I'm not sure if it was intentional on the creators' part, but Gongaga is entirely skippable in the original game. None of the Zack-related story bits there are essential and are (or could be) covered elsewhere; the most important things missed are some Huge Materia foreshadowing and unique materia for the party.
 
Last edited:

Wagram

Banned
Nov 8, 2017
2,443
As long as they're quality and content filled then sure. I'm not llooking at this as a single title anymore. The ambition for the remake is high.
 

PlanetSmasher

The Abominable Showman
Member
Oct 25, 2017
115,666
One of the most well received Final Fantasy games came out 3 months ago. During the course of the remakes development we'll no doubt see another new mainline game as well as a handful of new XIV expansions.

Disliking Square's handling of the remake is something I get, even I don't agree. I just don't see how it's at all reflective of the future of Final Fantasy. Final Fantasy games will continue to be developed and released alongside the various parts of the FF7 Remake.

Forgive me if I don't have much faith in Square and their "we can only talk about one game at a time" marketing strategy. We haven't heard one shred of information about the next mainline game and it sounds like we won't for quite a while because they're only allowed to talk about FFVIIR Prologue. I won't be surprised at all if they refuse to talk about XVI until the whole remake is done, since they're treating this nonsense like a mainline game.

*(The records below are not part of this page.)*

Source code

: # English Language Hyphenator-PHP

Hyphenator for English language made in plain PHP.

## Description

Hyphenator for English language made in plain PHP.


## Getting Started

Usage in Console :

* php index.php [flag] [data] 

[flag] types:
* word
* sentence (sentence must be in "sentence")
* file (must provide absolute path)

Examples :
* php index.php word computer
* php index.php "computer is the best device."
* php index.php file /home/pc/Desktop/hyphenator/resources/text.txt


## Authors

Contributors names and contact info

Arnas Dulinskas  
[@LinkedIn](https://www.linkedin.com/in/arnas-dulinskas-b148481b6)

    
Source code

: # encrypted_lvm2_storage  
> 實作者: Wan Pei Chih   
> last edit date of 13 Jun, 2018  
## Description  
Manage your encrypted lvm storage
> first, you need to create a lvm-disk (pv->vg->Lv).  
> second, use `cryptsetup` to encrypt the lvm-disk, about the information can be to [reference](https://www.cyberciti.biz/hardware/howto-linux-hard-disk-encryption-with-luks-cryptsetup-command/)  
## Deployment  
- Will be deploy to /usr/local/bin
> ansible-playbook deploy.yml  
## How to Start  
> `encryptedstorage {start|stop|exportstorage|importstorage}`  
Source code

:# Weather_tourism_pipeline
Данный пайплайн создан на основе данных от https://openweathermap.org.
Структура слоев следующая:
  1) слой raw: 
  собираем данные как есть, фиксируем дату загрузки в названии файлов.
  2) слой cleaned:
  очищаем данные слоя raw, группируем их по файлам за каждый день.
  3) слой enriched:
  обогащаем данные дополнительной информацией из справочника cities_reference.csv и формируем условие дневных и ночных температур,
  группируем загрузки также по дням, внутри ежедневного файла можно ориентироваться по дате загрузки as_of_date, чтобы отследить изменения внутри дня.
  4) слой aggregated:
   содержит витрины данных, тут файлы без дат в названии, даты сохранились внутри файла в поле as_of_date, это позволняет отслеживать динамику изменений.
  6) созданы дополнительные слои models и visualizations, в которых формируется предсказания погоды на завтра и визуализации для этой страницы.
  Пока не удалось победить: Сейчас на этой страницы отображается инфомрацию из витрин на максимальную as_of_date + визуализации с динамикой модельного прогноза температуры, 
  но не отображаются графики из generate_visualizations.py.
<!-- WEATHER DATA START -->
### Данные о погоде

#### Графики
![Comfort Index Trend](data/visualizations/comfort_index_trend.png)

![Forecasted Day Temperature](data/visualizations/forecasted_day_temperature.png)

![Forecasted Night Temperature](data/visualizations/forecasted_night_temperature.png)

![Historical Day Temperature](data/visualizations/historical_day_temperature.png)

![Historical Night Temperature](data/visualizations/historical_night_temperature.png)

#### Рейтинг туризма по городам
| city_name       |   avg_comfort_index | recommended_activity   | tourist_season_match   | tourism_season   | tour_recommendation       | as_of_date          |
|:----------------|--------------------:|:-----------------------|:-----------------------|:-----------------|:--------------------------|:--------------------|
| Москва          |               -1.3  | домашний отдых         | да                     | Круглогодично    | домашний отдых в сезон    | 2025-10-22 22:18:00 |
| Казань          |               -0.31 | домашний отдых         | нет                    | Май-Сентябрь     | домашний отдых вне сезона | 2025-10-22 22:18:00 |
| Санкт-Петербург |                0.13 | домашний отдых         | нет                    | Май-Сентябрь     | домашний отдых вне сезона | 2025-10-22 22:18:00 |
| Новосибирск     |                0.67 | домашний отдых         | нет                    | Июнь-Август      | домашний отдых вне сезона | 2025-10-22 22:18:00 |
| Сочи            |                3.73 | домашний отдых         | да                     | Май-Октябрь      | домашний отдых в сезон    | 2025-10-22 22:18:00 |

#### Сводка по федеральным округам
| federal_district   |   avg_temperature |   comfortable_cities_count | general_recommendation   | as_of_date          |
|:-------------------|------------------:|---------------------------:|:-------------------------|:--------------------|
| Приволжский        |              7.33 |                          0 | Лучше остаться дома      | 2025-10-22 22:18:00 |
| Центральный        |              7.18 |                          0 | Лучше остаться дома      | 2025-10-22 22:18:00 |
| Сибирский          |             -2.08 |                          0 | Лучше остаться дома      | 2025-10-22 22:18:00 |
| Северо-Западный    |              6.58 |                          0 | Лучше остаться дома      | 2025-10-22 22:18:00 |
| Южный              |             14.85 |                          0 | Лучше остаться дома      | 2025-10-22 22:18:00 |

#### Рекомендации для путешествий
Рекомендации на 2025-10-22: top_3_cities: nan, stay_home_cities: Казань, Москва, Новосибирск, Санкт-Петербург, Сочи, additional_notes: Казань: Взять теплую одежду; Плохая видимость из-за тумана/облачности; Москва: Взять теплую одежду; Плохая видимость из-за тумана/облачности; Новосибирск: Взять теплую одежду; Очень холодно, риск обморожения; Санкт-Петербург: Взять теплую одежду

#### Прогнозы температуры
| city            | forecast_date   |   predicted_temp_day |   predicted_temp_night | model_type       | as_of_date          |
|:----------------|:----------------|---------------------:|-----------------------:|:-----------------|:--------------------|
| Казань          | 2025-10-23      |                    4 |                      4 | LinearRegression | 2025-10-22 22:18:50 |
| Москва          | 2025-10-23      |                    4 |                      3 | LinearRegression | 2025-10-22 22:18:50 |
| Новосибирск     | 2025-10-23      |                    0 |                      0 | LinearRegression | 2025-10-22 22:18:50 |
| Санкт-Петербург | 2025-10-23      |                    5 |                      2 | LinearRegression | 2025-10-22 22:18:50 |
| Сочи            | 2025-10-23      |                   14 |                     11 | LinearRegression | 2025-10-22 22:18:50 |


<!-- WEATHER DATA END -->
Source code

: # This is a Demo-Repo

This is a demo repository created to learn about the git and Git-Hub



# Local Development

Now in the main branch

Yup. The people who believe this is going to be three parts total are being incredibly optimistic. Sure, Part One leaves them with models for more than half the playable cast, plus the battle system set in stone, but there will still be a whole lot of town, enemy, and other assets left to take care of. Doubt there'll be a traditional overworld; it'll probably be linear, FFX-style.

I would hope everyone would riot if they pulled FFX's bullshit overworld for the remake. Menu overworlds are terrible.
 

entrydenied

The Fallen
Oct 26, 2017
7,565
The problem with it is that between Kalm and that first visit to the Northern Crater you have visited every single portion of the world map except the minor side areas only reachable by the Highwind or Gold Chocobo. Most of the second half of the story is revisits of old areas outside of Mideel and the true final dungeon.

They are not going to build the ENTIRE GAME WORLD for the middle entry when they couldn't even manage a tiny sliver of it for part 1. They will probably cut the second chapter off after Nibelheim or Rocket Town.

I believe it is because they have to make the entire world it makes more sense for them to keep it to 1 game. Especially if it is some kind of open world. Imagine having to make midgar plus half a world or a quarter for the first part. It is easier to segmentised Midgar into the first game while building the battle system, the world and half the characters. And have more time to build the whole world enemies plus story for the second part. The third game can come faster than the second because almost all of the world is built already.
 

EtaMari

Member
Dec 17, 2018
335
It reminds me Life is Strange seasons and Resident Evil Revelation 2.
As long as it priced right and eventually will feel like one complete game, its OK.
The things that worries me are multiple parts for $30-60 + $ DLC + $ microtransaction.
They can end up with the game that is a masterpiece in some parts and disappointment in other.